Bug 142263

Summary: Only 16 EMC powerpath LUNs usable with LVM1
Product: Red Hat Enterprise Linux 3 Reporter: Thomas Uebermeier <uthomas>
Component: lvmAssignee: Doug Ledford <dledford>
Status: CLOSED ERRATA QA Contact: Brian Brock <bbrock>
Severity: medium Docs Contact:
Priority: medium    
Version: 3.0CC: agk, coughlan, hgarcia, jrfuller, kanderso, peterm, petrides, poelstra, tao
Target Milestone: ---   
Target Release: ---   
Hardware: i686   
OS: Linux   
Whiteboard:
Fixed In Version: RHSA-2005-663 Doc Type: Bug Fix
Doc Text:
Story Points: ---
Clone Of: Environment:
Last Closed: 2005-09-28 14:34:44 UTC Type: ---
Regression: --- Mount Type: ---
Documentation: --- CRM:
Verified Versions: Category: ---
oVirt Team: --- RHEL 7.3 requirements from Atomic Host:
Cloudforms Team: --- Target Upstream Version:
Embargoed:
Bug Depends On:    
Bug Blocks: 156320    
Attachments:
Description Flags
lvmdiskscan -d
none
/proc/partitions none

Description Thomas Uebermeier 2004-12-08 17:19:29 UTC
From Bugzilla Helper:
User-Agent: Mozilla/5.0 (X11; U; Linux i686; en-US; rv:1.7.3)
Gecko/20040922

Description of problem:
vgextend uses /dev/emcpowera to /dev/emcpowerp, but stops accepting
devices beyond this (/dev/emcpowerq ...)

Version-Release number of selected component (if applicable):
lvm-1.0.8-8

How reproducible:
Always

Steps to Reproduce:
1. setup lvm, create one or more volumegroup, etc.
2. setup emcpowerpath, create more than 16 LUNs
3. add /dev/emcpowera to /dev/emcpowerp to these VGs
4. vgextend vgsgdb2data01 /dev/emcpowerq /dev/emcpowerr

Actual Results:  # vgextend vgsgdb2data01 /dev/emcpowerq /dev/emcpowerr
vgextend -- INFO: maximum logical volume size is 2 Terabyte
vgextend -- ERROR: no physical volumes usable to extend volume group
"vgsgdb2data01"

Expected Results:  /dev/emcpowerq and /dev/emcpowerr added to VG
vgsgdb2data01

Additional info:

The error message seems to be the default error, when vgextend fails,
therefore misleading.

Also there seems to be several other problems involving LVM1 + EMC
PowerPath,  eg. LVM cannot distinguish between the "raw" SCSI devices
(sda, sdb,...) and the bound meta devices (emcpowera,...) happily
taking the first to come, making the redundancy of multi pathing useless.
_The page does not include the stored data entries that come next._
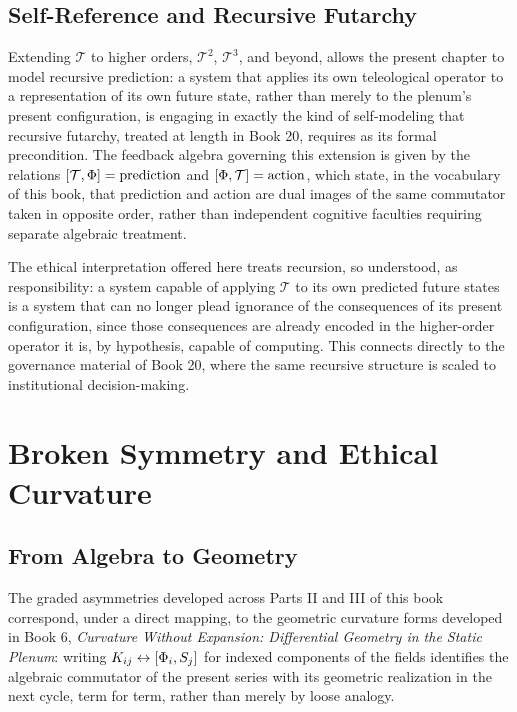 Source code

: \chapter{Self-Reference and Recursive Futarchy}

Extending $\mathcal{T}$ to higher orders, $\mathcal{T}^2$, $\mathcal{T}^3$, and beyond, allows the present chapter to model recursive prediction: a system that applies its own teleological operator to a representation of its own future state, rather than merely to the plenum's present configuration, is engaging in exactly the kind of self-modeling that recursive futarchy, treated at length in Book 20, requires as its formal precondition. The feedback algebra governing this extension is given by the relations $[\mathcal{T}, \PhiField] = \text{prediction}$ and $[\PhiField, \mathcal{T}] = \text{action}$, which state, in the vocabulary of this book, that prediction and action are dual images of the same commutator taken in opposite order, rather than independent cognitive faculties requiring separate algebraic treatment.

The ethical interpretation offered here treats recursion, so understood, as responsibility: a system capable of applying $\mathcal{T}$ to its own predicted future states is a system that can no longer plead ignorance of the consequences of its present configuration, since those consequences are already encoded in the higher-order operator it is, by hypothesis, capable of computing. This connects directly to the governance material of Book 20, where the same recursive structure is scaled to institutional decision-making.

\part{Broken Symmetry and Ethical Curvature}

\chapter{From Algebra to Geometry}

The graded asymmetries developed across Parts II and III of this book correspond, under a direct mapping, to the geometric curvature forms developed in Book 6, \emph{Curvature Without Expansion: Differential Geometry in the Static Plenum}: writing $K_{ij} \leftrightarrow [\PhiField_i, \SEntropy_j]$ for indexed components of the fields identifies the algebraic commutator of the present series with its geometric realization in the next cycle, term for term, rather than merely by loose analogy.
Comment 3 Heinz Mauelshagen 2004-12-09 10:25:09 UTC
Thomas,
I need to add a filter to the device discovery code in LVM1
in order to avoid access to the 'raw' devices in case PowerPath
ones give access.
The other issue about limited number of devices (16) needs tweeking
in the same discovery code.
Hopefully will get around to this before Christmas ;)
Still no PowerPath copy here to be able to test myself (EMC claims
they are pushing delivery).
I'll push any fixes to you to test on the Bladecenter configuration first.

Comment 4 Thomas Uebermeier 2004-12-09 10:41:56 UTC
Heinz, 
I just received some more informations from the customer, from which 
I would say, to put the "max 16 devices" issue to a hold, the devices 
do *not* show up in /proc/partitions, sorry for the confusion... 
The emcpower*/sd* device thing is still left (and much more nasty), 
shall I create a new bug for that, so we can track it separately ? 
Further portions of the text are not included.